Kleine Zwaan (Cygnus bewickii)
Prachtig om in het najaar te ontdekken dat de Kleine zwaan weer in het land is. Op 28 november 2016 zag ik enkele honderden op het Veluwemeer bij de Hierdense beek. Vanuit de ronde vogelhut bij de monding van de beek heb je een goed overzicht.
Helderwit en met een knalgele snavelbasis. Deze wintergasten hoor je al van verre met hun zangerige geluid. Dat is het verschil met de knobbelzwanen. Die zie je veel vaker, maar ze zijn zwijgzaam.

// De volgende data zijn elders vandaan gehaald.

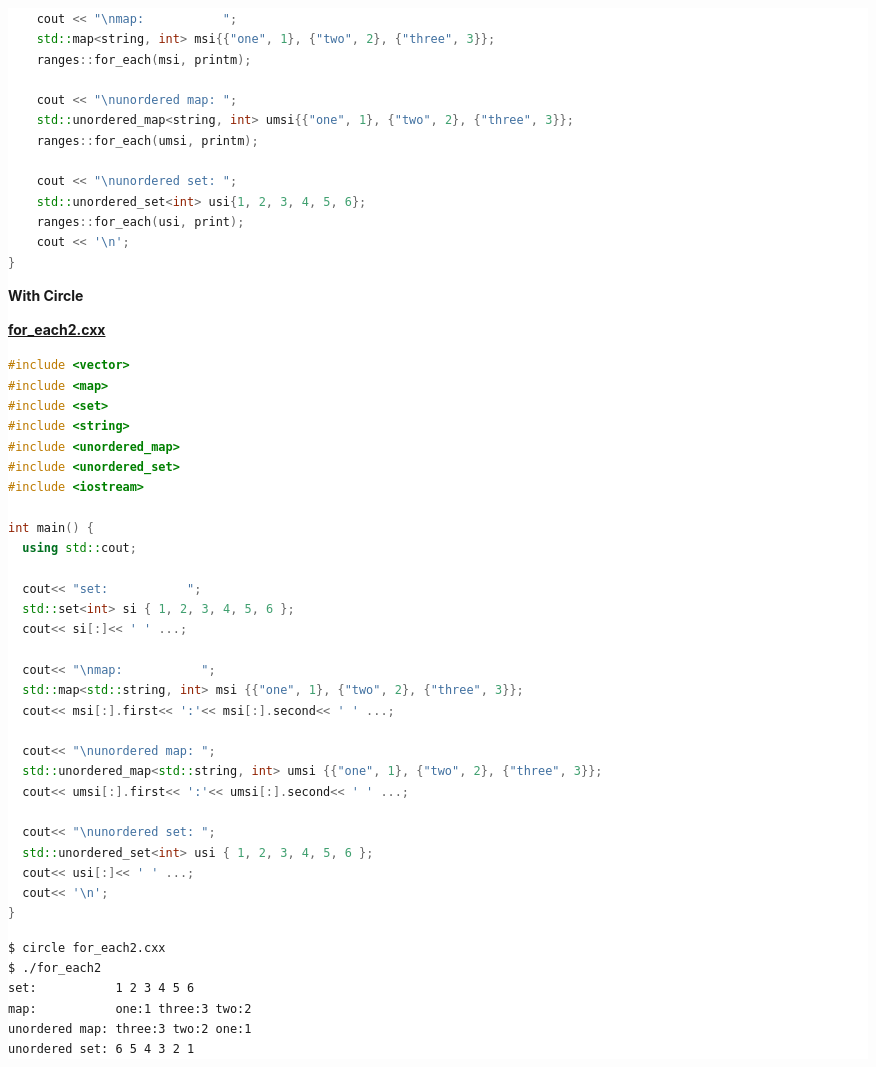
 ```cpp
    cout << "\nmap:           ";
    std::map<string, int> msi{{"one", 1}, {"two", 2}, {"three", 3}};
    ranges::for_each(msi, printm);

    cout << "\nunordered map: ";
    std::unordered_map<string, int> umsi{{"one", 1}, {"two", 2}, {"three", 3}};
    ranges::for_each(umsi, printm);

    cout << "\nunordered set: ";
    std::unordered_set<int> usi{1, 2, 3, 4, 5, 6};
    ranges::for_each(usi, print);
    cout << '\n';
}
```

**With Circle**

[**for_each2.cxx**](for_each2.cxx)
```cpp
#include <vector>
#include <map>
#include <set>
#include <string>
#include <unordered_map>
#include <unordered_set>
#include <iostream>

int main() {
  using std::cout;

  cout<< "set:           ";
  std::set<int> si { 1, 2, 3, 4, 5, 6 };
  cout<< si[:]<< ' ' ...;

  cout<< "\nmap:           ";
  std::map<std::string, int> msi {{"one", 1}, {"two", 2}, {"three", 3}};
  cout<< msi[:].first<< ':'<< msi[:].second<< ' ' ...;

  cout<< "\nunordered map: ";
  std::unordered_map<std::string, int> umsi {{"one", 1}, {"two", 2}, {"three", 3}};
  cout<< umsi[:].first<< ':'<< umsi[:].second<< ' ' ...;

  cout<< "\nunordered set: ";
  std::unordered_set<int> usi { 1, 2, 3, 4, 5, 6 };
  cout<< usi[:]<< ' ' ...;
  cout<< '\n';
}
```
```
$ circle for_each2.cxx 
$ ./for_each2
set:           1 2 3 4 5 6 
map:           one:1 three:3 two:2 
unordered map: three:3 two:2 one:1 
unordered set: 6 5 4 3 2 1 
```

Verwarring is mogelijk met de wat zeldzamere Wilde zwaan. Deze is duidelijk groter en heeft een gele snavelplek die doorloopt richting punt. Van de Kleine zwaan zijn er in heel Europa (west van de Oeral) maar enkele tienduizenden en daarvan overwintert het grootste deel in Nederland. Broeden doen ze in de Russische toendra’s.

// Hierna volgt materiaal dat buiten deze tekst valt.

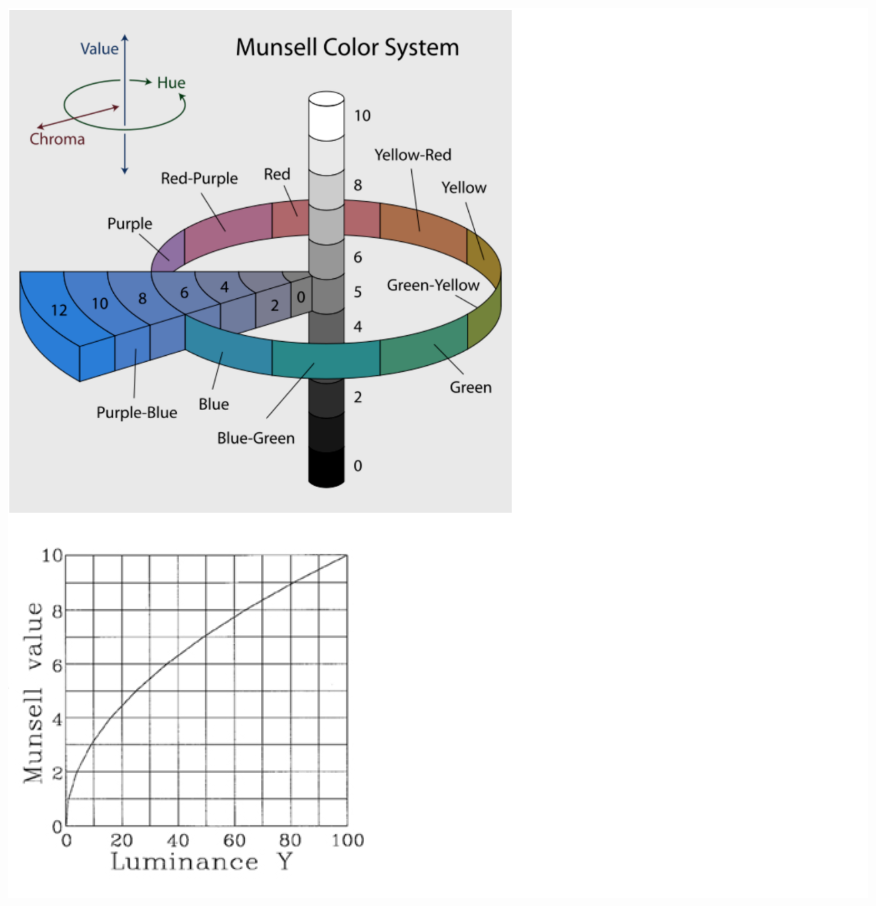 <img src="readme.assets/v2-6f5d8dd7ae26e432a00af990ffc718a1_1440w.png" alt="img" style="zoom:67%;" />

![img](readme.assets/v2-3eeed3c4db249b0a4ed89dd897a89192_1440w.png)
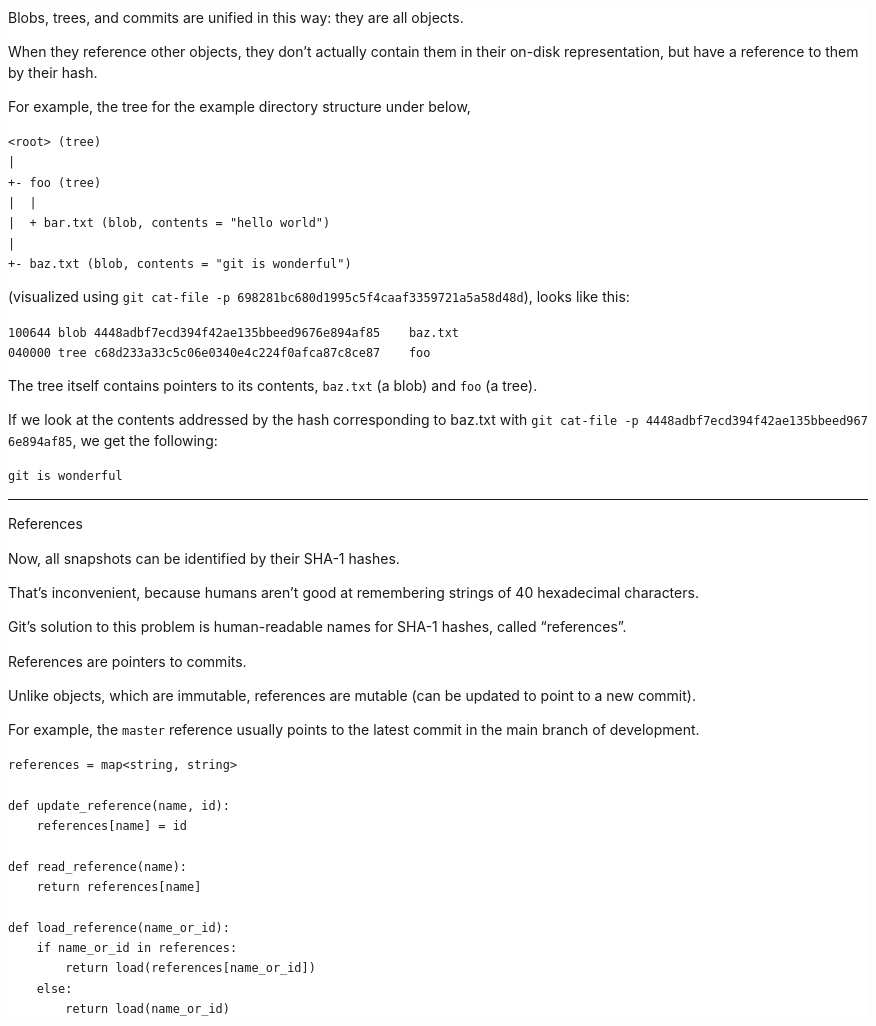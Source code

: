 Blobs, trees, and commits are unified in this way: they are all objects.

When they reference other objects, they don’t actually contain them in their on-disk representation, but have a reference to them by their hash.

For example, the tree for the example directory structure under below,

```
<root> (tree)
|
+- foo (tree)
|  |
|  + bar.txt (blob, contents = "hello world")
|
+- baz.txt (blob, contents = "git is wonderful")
```

(visualized using `git cat-file -p 698281bc680d1995c5f4caaf3359721a5a58d48d`), looks like this:

```
100644 blob 4448adbf7ecd394f42ae135bbeed9676e894af85    baz.txt
040000 tree c68d233a33c5c06e0340e4c224f0afca87c8ce87    foo
```

The tree itself contains pointers to its contents, `baz.txt` (a blob) and `foo` (a tree).

If we look at the contents addressed by the hash corresponding to baz.txt with `git cat-file -p 4448adbf7ecd394f42ae135bbeed9676e894af85`, we get the following:

```
git is wonderful
```

---

References

Now, all snapshots can be identified by their SHA-1 hashes.

That’s inconvenient, because humans aren’t good at remembering strings of 40 hexadecimal characters.

Git’s solution to this problem is human-readable names for SHA-1 hashes, called “references”.

References are pointers to commits.

Unlike objects, which are immutable, references are mutable (can be updated to point to a new commit).

For example, the `master` reference usually points to the latest commit in the main branch of development.

```
references = map<string, string>

def update_reference(name, id):
    references[name] = id

def read_reference(name):
    return references[name]

def load_reference(name_or_id):
    if name_or_id in references:
        return load(references[name_or_id])
    else:
        return load(name_or_id)
```
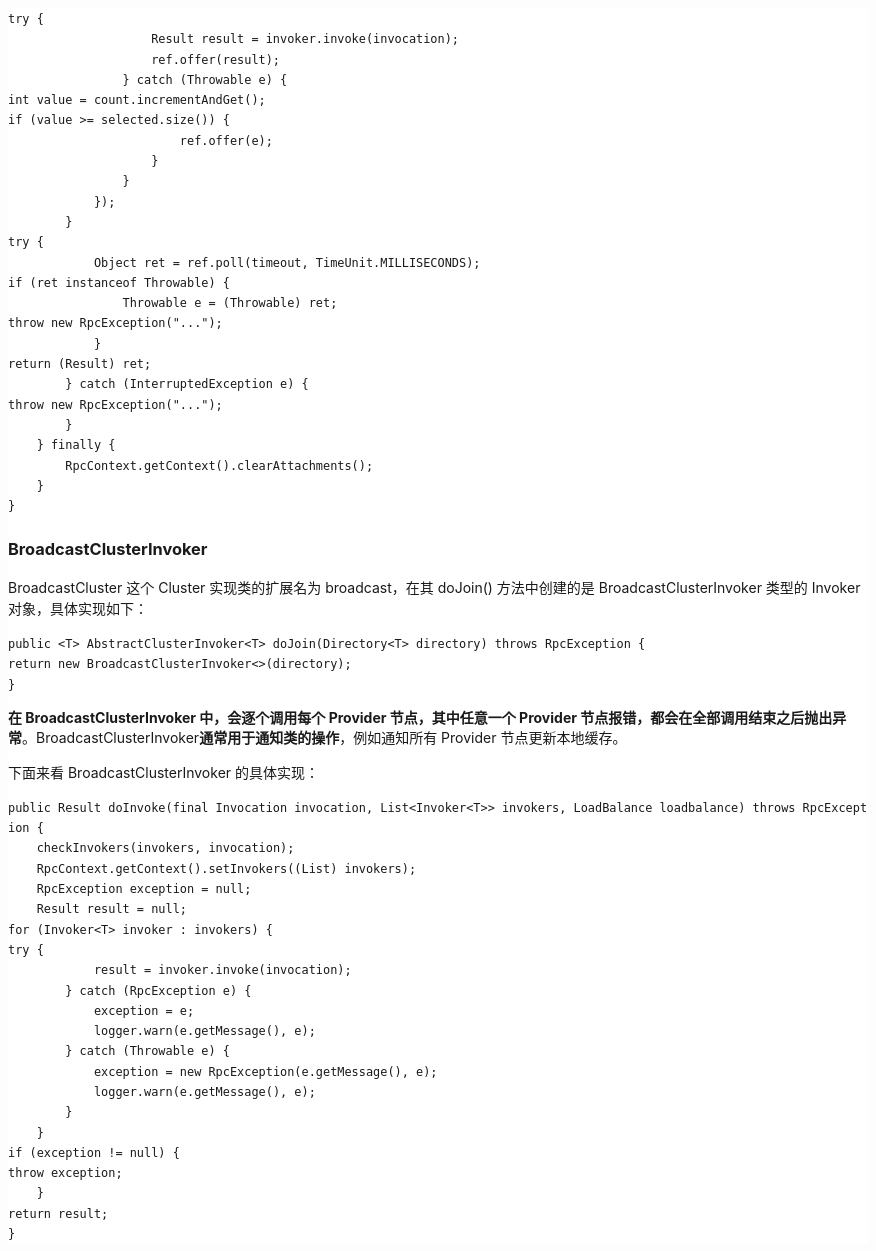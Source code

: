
 ```
try {
                    Result result = invoker.invoke(invocation);
                    ref.offer(result);
                } catch (Throwable e) {
int value = count.incrementAndGet();
if (value >= selected.size()) {
                        ref.offer(e); 
                    }
                }
            });
        }
try {
            Object ret = ref.poll(timeout, TimeUnit.MILLISECONDS);
if (ret instanceof Throwable) { 
                Throwable e = (Throwable) ret;
throw new RpcException("...");
            }
return (Result) ret; 
        } catch (InterruptedException e) {
throw new RpcException("...");
        }
    } finally { 
        RpcContext.getContext().clearAttachments();
    }
}
```

### BroadcastClusterInvoker

BroadcastCluster 这个 Cluster 实现类的扩展名为 broadcast，在其 doJoin() 方法中创建的是 BroadcastClusterInvoker 类型的 Invoker 对象，具体实现如下：

```
public <T> AbstractClusterInvoker<T> doJoin(Directory<T> directory) throws RpcException {
return new BroadcastClusterInvoker<>(directory);
}
```

**在 BroadcastClusterInvoker 中，会逐个调用每个 Provider 节点，其中任意一个 Provider 节点报错，都会在全部调用结束之后抛出异常**。BroadcastClusterInvoker**通常用于通知类的操作**，例如通知所有 Provider 节点更新本地缓存。

下面来看 BroadcastClusterInvoker 的具体实现：

```
public Result doInvoke(final Invocation invocation, List<Invoker<T>> invokers, LoadBalance loadbalance) throws RpcException {
    checkInvokers(invokers, invocation);
    RpcContext.getContext().setInvokers((List) invokers);
    RpcException exception = null; 
    Result result = null;
for (Invoker<T> invoker : invokers) {
try {
            result = invoker.invoke(invocation);
        } catch (RpcException e) {
            exception = e;
            logger.warn(e.getMessage(), e);
        } catch (Throwable e) {
            exception = new RpcException(e.getMessage(), e);
            logger.warn(e.getMessage(), e);
        }
    }
if (exception != null) { 
throw exception;
    }
return result;
}
```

Een favoriet gebied zijn de Veluwerandmeren met in de winter vaak enkele duizenden vogels. Ze foerageren op resten van fonteinkruiden (wortelknolletjes) en kranswieren, maar ook op akkers in de omgeving. Slapen doen ze overdag op het open water.

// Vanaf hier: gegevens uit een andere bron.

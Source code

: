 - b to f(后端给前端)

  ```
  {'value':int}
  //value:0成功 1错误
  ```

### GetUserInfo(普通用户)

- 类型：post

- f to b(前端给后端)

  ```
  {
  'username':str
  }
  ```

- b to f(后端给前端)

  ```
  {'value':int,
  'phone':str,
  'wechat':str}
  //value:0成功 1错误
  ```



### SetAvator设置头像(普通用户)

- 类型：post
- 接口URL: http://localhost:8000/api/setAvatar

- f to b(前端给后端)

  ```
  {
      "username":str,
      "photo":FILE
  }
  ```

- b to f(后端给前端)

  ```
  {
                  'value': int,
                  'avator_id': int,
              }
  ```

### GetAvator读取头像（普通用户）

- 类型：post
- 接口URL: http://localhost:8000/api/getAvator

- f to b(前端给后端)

Cruciaal voor het voorkomen van de Kleine zwaan is de waterdiepte. Als het water in grote delen van het meer te diep is kan de vogel zijn voedsel niet bereiken en trekt hij verder. Het winterstreefpeil in de Veluwerandmeren (30 cm onder NAP) is zeer geschikt voor de Kleine Zwaan, maar in natte perioden is dit peil soms niet haalbaar. Het kritische waterpeil ligt maar tien cm hoger (20 cm onder NAP, Martin Jansen, vogelwacht NW Veluwe).